Leia “A Saga do Orfeu Brasileiro”, um artigo especial em memória a outros Carnavais.
A Saga do Orfeu Brasileiro
Não é segredo que sou uma obcecada pelo mito de Orfeu e Eurídice. Como toda monotemática, posso jurar que já devo ter escrito sobre este em alguma linha dessas apostilas. Não sei ao certo quando e qual o motivo. O mito, no entanto, me persegue. Assumo, e sigo, como Orfeu.
Devo dizer, sem nenhum glamour que me aproxime do tema central desse breve artigo, que quem primeiro me aproximou do mito foi “Vidas em Fuga” (1960), de Sidney Lumet com o icônico Marlon Brando – e deixarei aqui, por um momento, as polêmicas (já que somos contra todas as declarações machistas do ator). Ainda jovem, Val Xavier me foi apresentado como primeiro Orfeu. Somente anos mais tarde saberia se tratar de uma adaptação de Orpheus Descending (1937), do escritor estadunidense Tennessee Williams. Por volta do início dos anos 2000, uma edição especial da obra do dramaturgo chegava às minhas mãos e, assim, descobria o mito de Orfeu.
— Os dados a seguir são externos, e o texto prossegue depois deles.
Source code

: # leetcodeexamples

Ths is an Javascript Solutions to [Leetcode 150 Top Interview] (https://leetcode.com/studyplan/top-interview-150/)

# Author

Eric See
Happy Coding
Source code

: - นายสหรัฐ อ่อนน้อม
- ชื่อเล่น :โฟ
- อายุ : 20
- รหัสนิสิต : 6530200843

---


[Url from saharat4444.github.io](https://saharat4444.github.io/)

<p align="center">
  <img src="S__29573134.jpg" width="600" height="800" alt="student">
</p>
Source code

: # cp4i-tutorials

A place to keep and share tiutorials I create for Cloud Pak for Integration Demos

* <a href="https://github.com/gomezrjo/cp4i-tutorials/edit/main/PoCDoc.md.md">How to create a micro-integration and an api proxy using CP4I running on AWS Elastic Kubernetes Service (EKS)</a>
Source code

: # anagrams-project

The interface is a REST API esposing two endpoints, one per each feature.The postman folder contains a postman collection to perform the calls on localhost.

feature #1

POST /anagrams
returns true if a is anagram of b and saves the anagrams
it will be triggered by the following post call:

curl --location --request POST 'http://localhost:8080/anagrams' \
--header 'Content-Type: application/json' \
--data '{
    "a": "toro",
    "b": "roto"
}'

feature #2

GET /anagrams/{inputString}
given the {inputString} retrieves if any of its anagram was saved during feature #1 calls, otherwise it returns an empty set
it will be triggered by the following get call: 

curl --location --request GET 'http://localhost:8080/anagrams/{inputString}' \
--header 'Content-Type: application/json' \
Seguindo meus passos, chegou uma versão de Poemas em Quadrinhos de Dino Buzatti no ano de 2010, publicada originalmente em 1969. Pulou para meu colo através da capa. Uma nova fase da obsessão iniciou-se e, somente aí, fui rever “Orfeu Negro” (1959) (também conhecido como “Orfeu do Carnaval”) de Marcel Camus. Com olhar bem mais apurado que o da menina dos anos 00 que iniciava a faculdade deCinema, pude reparar as nuances da obra e entender sua mística.
Inspirado na peça “Orfeu da Conceição“, de Vinícius de Moraes, a primeira versão cinematográfica do Orfeu Brasileiro do final da década de 50 foi apresentada por um cineasta francês. Em sua sequência de introdução o filme já nos traz a beleza plástica da direção de fotografia de Jean Bourgoin – também responsável pelas imagens em “Meu Tio” (1958), “O Mais Longo dos Dias” (1962) e “Germinal” (1963) e uma série de clássicos ao longo de algumas décadas. Essa sequência traz também uma das músicas da dupla Tom e Vinícius, “Felicidade“.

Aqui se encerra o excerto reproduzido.